A short sale is a real estate transaction in which the lender agrees to accept less than what is owed.
For example: John Doe owes $400,000 on his mortgage, after discussing and listing his property with Marco, a buyer is produced at a $300,000 sales price. With lender approval, the sale is completed. The difference of what is owed vs what is paid by the new buyer is $100,000, hence the “short sale”.
This difference in amount can be forgiven by the lender, or arrangements may be made for the seller to repay the difference. This a case specific decision, and can have tax consequences for the seller.

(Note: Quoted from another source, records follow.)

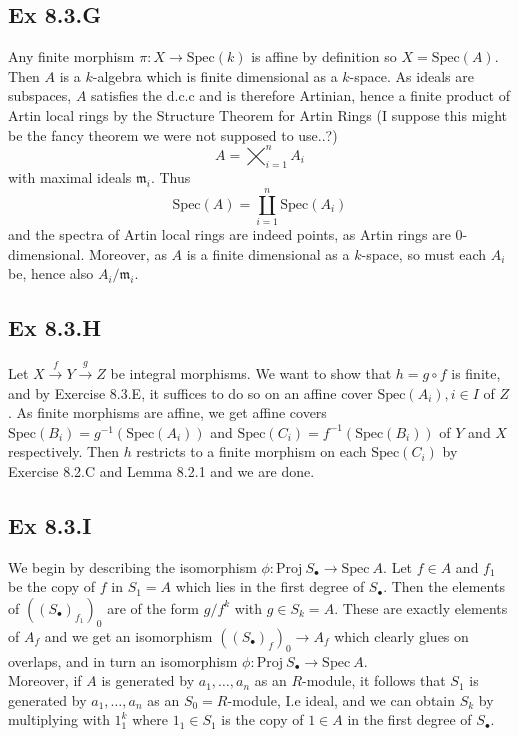 \documentclass{article}
\theoremstyle{definition}
\newcommand{\Spec}{\text{Spec}}
\newcommand{\Proj}{\text{Proj}}
\begin{document}
\subsection*{Ex 8.3.G}

Any finite morphism $\pi : X \to \Spec(k)$ is affine by definition so $X =
\Spec(A)$. Then $A$ is a $k$-algebra which is finite dimensional as a
$k$-space. As ideals are subspaces, $A$ satisfies the d.c.c and is therefore
Artinian, hence a finite product of Artin local rings by the Structure Theorem
for Artin Rings (I suppose this might be the fancy theorem we were not supposed
to use..?)
\[
    A
    =
    \bigtimes_{i = 1}^{n} A_i
\]
with maximal ideals $\mathfrak{m}_i$. Thus
\[
    \Spec(A)
    =
    \coprod_{i = 1}^{n} \Spec(A_i)
\]
and the spectra of Artin local rings are indeed points, as Artin rings are
$0$-dimensional. Moreover, as $A$ is a finite dimensional as a $k$-space, so
must each $A_i$ be, hence also $A_i/\mathfrak{m}_i$.

\subsection*{Ex 8.3.H}

Let $X \xrightarrow{f} Y \xrightarrow{g} Z$ be integral morphisms. We want to
show that $h = g \circ f$ is finite, and by Exercise 8.3.E, it suffices to do
so on an affine cover $\Spec(A_i),i \in I$ of $Z$. As finite morphisms are
affine, we get affine covers $\Spec(B_i) = g^{-1}(\Spec(A_i))$ and $\Spec(C_i)
= f^{-1}(\Spec(B_i))$ of $Y$ and $X$ respectively. Then $h$ restricts to a
finite morphism on each $\Spec(C_i)$ by Exercise 8.2.C and Lemma 8.2.1 and we
are done.

\subsection*{Ex 8.3.I}

We begin by describing the isomorphism $\phi : \Proj\ S_{\bullet} \to \Spec\
A$. Let $f \in A$ and $f_1$ be the copy of $f$ in $S_{1} = A$ which lies in the
first degree of $S_{\bullet}$. Then the elements of
$((S_{\bullet})_{f_{1}})_{0}$ are of the form $g/f^{k}$ with $g \in S_{k} = A$.
These are exactly elements of $A_{f}$ and we get an isomorphism
$((S_{\bullet})_f)_{0} \to A_f$ which clearly glues on overlaps, and in turn an
isomorphism $\phi : \Proj\ S_{\bullet} \to \Spec\ A$. \\ 

Moreover, if $A$ is generated by $a_{1}, \ldots, a_n$ as an $R$-module, it
follows that $S_{1}$ is generated by $a_{1}, \ldots, a_n$ as an
$S_{0}=R$-module, I.e ideal, and we can obtain $S_{k}$ by multiplying with
$1_1^{k}$ where $1_1 \in S_{1}$ is the copy of $1 \in A$ in the first degree of
$S_{\bullet}$.
\end{document}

In all short sales, there must be a documented form of hardship on the seller’s behalf. This can be attributed to any number of things ranging from reduction in work hours, job loss, divorce, illness, etc that is affecting the seller’s ability to pay their mortgage. The lender will require this hardship to be outlined in detail in the form of a hardship letter.
Short sales are viewed favorably by sellers because there is less long-term damage to their credit as opposed to foreclosure. Also, lenders prefer short sales many times, as this is far less costly for them then going through the foreclosure process.

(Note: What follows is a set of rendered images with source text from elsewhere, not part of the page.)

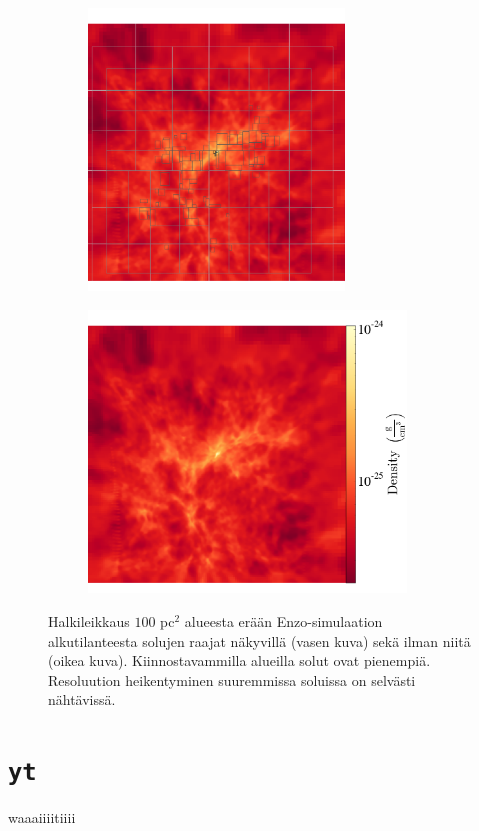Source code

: \documentclass[12pt,a4paper]{article}
\begin{document}
\begin{figure}
   \centering
   \begin{subfigure}[b]{0.45\textwidth}
       \includegraphics[height=7.5cm]{../kuvat/amr-grid.png}
   \end{subfigure}
   \begin{subfigure}[b]{0.45\textwidth}
       \includegraphics[height=7.5cm]{../kuvat/amr-nogrid.png}
   \end{subfigure}
   \caption{Halkileikkaus $100$ pc$^2$ alueesta erään Enzo-simulaation alkutilanteesta solujen raajat näkyvillä (vasen kuva) sekä ilman niitä (oikea kuva). Kiinnostavammilla alueilla solut ovat pienempiä. Resoluution heikentyminen suuremmissa soluissa on selvästi nähtävissä.}\label{fig:enzogrid} %

\end{figure}

\section{\texttt{yt}}
waaaiiiitiiii
\end{document}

Navigating the short sale process can prove challenging as various lenders have different guidelines, requirements and lender specific forms to be filled out. Ideally, listing agents will have already been working with their sellers and the specific lender to accumulate necessary financial documents, etc that the lender requires before the property hits the market.
After the buyer and seller come to terms, that agreed upon contract is sent off to the lender for their approval. The lender goes over the seller’s financials, short sale information packet, along with other pertinent information. The lender then presents that file to the investor and/or private mortgage insurance company (PMI) for their approval. If all agree to sales price, sale proceeds and terms, the lender will issue short sale approval!
Once approval is granted typically the buyer and seller have 45-60 days to complete the transaction.
Above all, patience is necessary. Institutions are overwhelmed with short sales these days as homeowners seek to avoid default. The above steps outlined can take anywhere from days to weeks, to sometimes months. One of the key factors in the time a short sale takes is the seller’s preparedness and cooperation in providing their documentation.
Thankfully, as the process has gotten more streamlined, we are seeing quicker turn around times, which is great!
Currently I have three short sale properties in escrow, two of which I am the listing agent. Before you get involved in a short sale, be certain that you are working with a Realtor that has a firm grasp of the short sale process. In working towards sale approval, 80% of the work in a short sale transaction falls on the seller’s listing agent. You want to be certain the seller has their financial documents and short sale packet together and ready for submission, so their lender can approve the transaction!